Market Recap — Jan 14–17, 2022

Plus: OHM, Wonderland, & FaaS

Winslow Tandler
5 min readJan 18, 2022

My long BTC trade from Jan 11 was stopped out on Friday as BTC continued to chop around in a tight range over the holiday weekend. Now that we have Monday’s range formed, which tends to provide decent entries, I’ll wait for a retest of Monday’s low before entering any longs. I still like the confluence area at the range EQ / 3-day supply / yearly open, noted by the light blue box, as a target. The question is a finding an entry that provides decent areas to place stops.

The major L1’s are sitting just below flat since Thursday close, with ATOM retracing a 15% bounce over the weekend and Fantom seeing significantly more volatility than the others.

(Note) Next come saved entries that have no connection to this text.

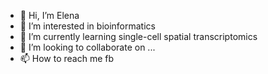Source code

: - 👋 Hi, I’m Elena
- 👀 I’m interested in bioinformatics
- 🌱 I’m currently learning single-cell spatial transcriptomics
- 💞️ I’m looking to collaborate on ...
- 📫 How to reach me fb 

<!---
Elena983/Elena983 is a ✨ special ✨ repository because its `README.md` (this file) appears on your GitHub profile.
You can click the Preview link to take a look at your changes.
--->
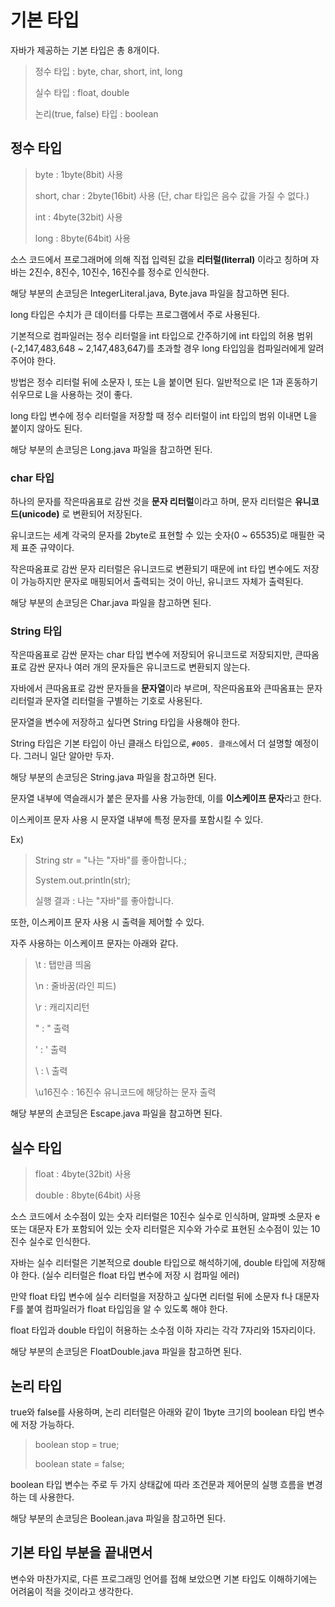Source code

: # 기본 타입

자바가 제공하는 기본 타입은 총 8개이다.

> 정수 타입 : byte, char, short, int, long
>
> 실수 타입 : float, double
>
> 논리(true, false) 타입 : boolean

## 정수 타입

> byte : 1byte(8bit) 사용
>
> short, char : 2byte(16bit) 사용 (단, char 타입은 음수 값을 가질 수 없다.)
>
> int : 4byte(32bit) 사용
>
> long : 8byte(64bit) 사용

소스 코드에서 프로그래머에 의해 직접 입력된 값을 **리터럴(literral)** 이라고 칭하며 자바는 2진수, 8진수, 10진수, 16진수를 정수로 인식한다.

해당 부분의 손코딩은 IntegerLiteral.java, Byte.java 파일을 참고하면 된다.

long 타입은 수치가 큰 데이터를 다루는 프로그램에서 주로 사용된다.

기본적으로 컴파일러는 정수 리터럴을 int 타입으로 간주하기에 int 타입의 허용 범위(-2,147,483,648 ~ 2,147,483,647)를 초과할 경우 long 타입임을 컴파일러에게 알려 주어야 한다.

방법은 정수 리터럴 뒤에 소문자 l, 또는 L을 붙이면 된다. 일반적으로 l은 1과 혼동하기 쉬우므로 L을 사용하는 것이 좋다.

long 타입 변수에 정수 리터럴을 저장할 때 정수 리터럴이 int 타입의 범위 이내면 L을 붙이지 않아도 된다.

해당 부분의 손코딩은 Long.java 파일을 참고하면 된다.

### char 타입
하나의 문자를 작은따옴표로 감싼 것을 **문자 리터럴**이라고 하며, 문자 리터럴은 **유니코드(unicode)** 로 변환되어 저장된다.

유니코드는 세계 각국의 문자를 2byte로 표현할 수 있는 숫자(0 ~ 65535)로 매필한 국제 표준 규약이다.

작은따옴표로 감싼 문자 리터럴은 유니코드로 변환되기 때문에 int 타입 변수에도 저장이 가능하지만 문자로 매핑되어서 출력되는 것이 아닌, 유니코드 자체가 출력된다.

해당 부분의 손코딩은 Char.java 파일을 참고하면 된다.

### String 타입
작은따옴표로 감싼 문자는 char 타입 변수에 저장되어 유니코드로 저장되지만, 큰따옴표로 감싼 문자나 여러 개의 문자들은 유니코드로 변환되지 않는다.

자바에서 큰따옴표로 감싼 문자들을 **문자열**이라 부르며, 작은따옴표와 큰따옴표는 문자 리터럴과 문자열 리터럴을 구별하는 기호로 사용된다.

문자열을 변수에 저장하고 싶다면 String 타입을 사용해야 한다.

String 타입은 기본 타입이 아닌 클래스 타입으로, ``#005. 클래스``에서 더 설명할 예정이다. 그러니 일단 알아만 두자.

해당 부분의 손코딩은 String.java 파일을 참고하면 된다.

문자열 내부에 역슬래시가 붙은 문자를 사용 가능한데, 이를 **이스케이프 문자**라고 한다.

이스케이프 문자 사용 시 문자열 내부에 특정 문자를 포함시킬 수 있다.

Ex)
> String str = "나는 \"자바\"를 좋아합니다.;
>
> System.out.println(str);
>
> 실행 결과 : 나는 "자바"를 좋아합니다.

또한, 이스케이프 문자 사용 시 출력을 제어할 수 있다.

자주 사용하는 이스케이프 문자는 아래와 같다.
> \t : 탭만큼 띄움
>
> \n : 줄바꿈(라인 피드)
>
> \r : 캐리지리턴
>
> \" : " 출력
>
> \' : ' 출력
>
> \\ : \ 출력
>
> \u16진수 : 16진수 유니코드에 해당하는 문자 출력

해당 부분의 손코딩은 Escape.java 파일을 참고하면 된다.

## 실수 타입

> float : 4byte(32bit) 사용
>
> double : 8byte(64bit) 사용

소스 코드에서 소수점이 있는 숫자 리터럴은 10진수 실수로 인식하며, 알파벳 소문자 e 또는 대문자 E가 포함되어 있는 숫자 리터럴은 지수와 가수로 표현된 소수점이 있는 10진수 실수로 인식한다.

자바는 실수 리터럴은 기본적으로 double 타입으로 해석하기에, double 타입에 저장해야 한다. (실수 리터럴은 float 타입 변수에 저장 시 컴파일 에러)

만약 float 타입 변수에 실수 리터럴을 저장하고 싶다면 리터럴 뒤에 소문자 f나 대문자 F를 붙여 컴파일러가 float 타입임을 알 수 있도록 해야 한다.

float 타입과 double 타입이 허용하는 소수점 이하 자리는 각각 7자리와 15자리이다.

해당 부분의 손코딩은 FloatDouble.java 파일을 참고하면 된다.

## 논리 타입

true와 false를 사용하며, 논리 리터럴은 아래와 같이 1byte 크기의 boolean 타입 변수에 저장 가능하다.
> boolean stop = true;
>
> boolean state = false;

boolean 타입 변수는 주로 두 가지 상태값에 따라 조건문과 제어문의 실행 흐름을 변경하는 데 사용한다.

해당 부분의 손코딩은 Boolean.java 파일을 참고하면 된다.

## 기본 타입 부분을 끝내면서

변수와 마찬가지로, 다른 프로그래밍 언어를 접해 보았으면 기본 타입도 이해하기에는 어려움이 적을 것이라고 생각한다.

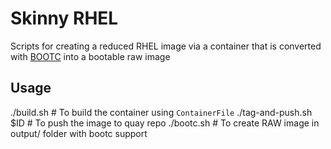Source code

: # Skinny RHEL

Scripts for creating a reduced RHEL image via a container that is converted with [BOOTC](https://github.com/osbuild/bootc-image-builder#-image-types) into a bootable raw image

## Usage

./build.sh # To build the container using `ContainerFile`
./tag-and-push.sh $ID # To push the image to quay repo
./bootc.sh # To create RAW image in output/ folder with bootc support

OHM, Wonderland, and Finance-as-a-Service

In the Spring of 2021, Olympus DAO was launched as the first “rebase token” to hit blockchain. Billed as a crypto-native reserve currency, Olympus DAO is a fascinating experiment in creating a token with a reserve backing, but not pegged to any other asset. The mechanics behind the idea are a bit complex, but the short version is Olympus DAO sells bonds in its native token, OHM, at a discount. Buyers can pay one of several assets, including liquidity tokens representing stakes in various pools. The idea is Olympus DAO could build up a treasury of income producing assets in return for discounted tokens in its protocol, which buyers would then have to stake for rewards. The results are…mixed…

The term “rebase” comes from how rewards were paid to those that staked their OHM tokens. When a buyer sold their assets or LP tokens to Olympus DAO in exchange for OHM, those OHM tokens were minted and released to the buyer of the bond over a period of five days. The effect is purely inflationary, and with yields currently at over 3,500% APY, dramatically so. Unsuspecting stakers are obviously drawn to high yield numbers, but the short term effect of enormous inflation is enormous selling pressure, seen in the chart above.

There is a ponzi-like element to a system like this, and I don’t think it’s quite settled if the model works long term. Given daily compounding and decent entry, it may well be the case that many holders are in the green, but this is hard to confirm since protocol inflation has varied dramatically over the life of the project.

However, it’s an extremely attractive idea to many traders who are blinded by the huge APY numbers. Where else can you part your dollars for 3,000% returns?! The cost here is hidden, of course, so the one who wins this trade isn’t the holder, its the seller.

The success of OHM, with a current market cap of over $195 million, led to dozens of forks, each with their own slight variation to draw more liquidity. While most of those forks failed, some have done very well, like Wonderland on the Avalanche network, which has a treasury valued at over $1 billion and a current APY of over 72,000%.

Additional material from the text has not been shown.